July 22, 1887 – Birth of Gustav Hertz, Nobel Prize winner for his research on the passage of electrons through a gas

He began his studies at the Johanneum School (Hamburg) and later at the universities of Göttingen, Munich and Berlin until graduating in Physics in 1911.

He obtained a position as a research assistant at the Institute of Physics of the Friedrich Wilhelm University (Berlin) in 1913. Together with another scientist, James Franck, they carried out research on the impact of electrons that led them, in 1914, to carry out his famous experiment that confirmed and supported Bohr's atomic model and opened the doors to quantum mechanics formulated by Max Planck.

Just as he was researching and quantifying the ionization potential of various gases, World War I begins and he has to go to the front lines. In 1915, he is seriously wounded.

He continues with his studies and demonstrated the quantitative relationships between the series of spectral lines and the loss of energy of electrons when colliding with atoms.

In 1925, he and James Franck received the Nobel Prize in Physics for their discoveries about the passage of electrons through a gas.

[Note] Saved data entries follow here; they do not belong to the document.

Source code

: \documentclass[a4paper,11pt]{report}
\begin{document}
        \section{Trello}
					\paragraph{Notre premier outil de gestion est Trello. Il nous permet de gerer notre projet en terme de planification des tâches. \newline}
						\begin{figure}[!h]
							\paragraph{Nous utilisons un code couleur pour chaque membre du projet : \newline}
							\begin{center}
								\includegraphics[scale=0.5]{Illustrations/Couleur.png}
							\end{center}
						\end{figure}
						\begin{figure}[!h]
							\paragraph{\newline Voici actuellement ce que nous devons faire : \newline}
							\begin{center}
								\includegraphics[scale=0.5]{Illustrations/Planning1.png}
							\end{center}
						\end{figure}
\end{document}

In addition, he received the Max Planck Medal of the German Physical Society.

He returns to Berlin with the aim of rebuilding the Institute of Physics. During this time, he is the director and responsible for the discovery of a method to separate neon isotopes via a diffusion cascade.

After World War II, in 1945, he moved to the Soviet Union, where he worked as head of a research laboratory until 1954, when he rose to the position of director of the Institute of Physics at the Karl Marx University in Leipzig (Germany).

In 1961, he was made emeritus professor and retired living between Leipzig and Berlin.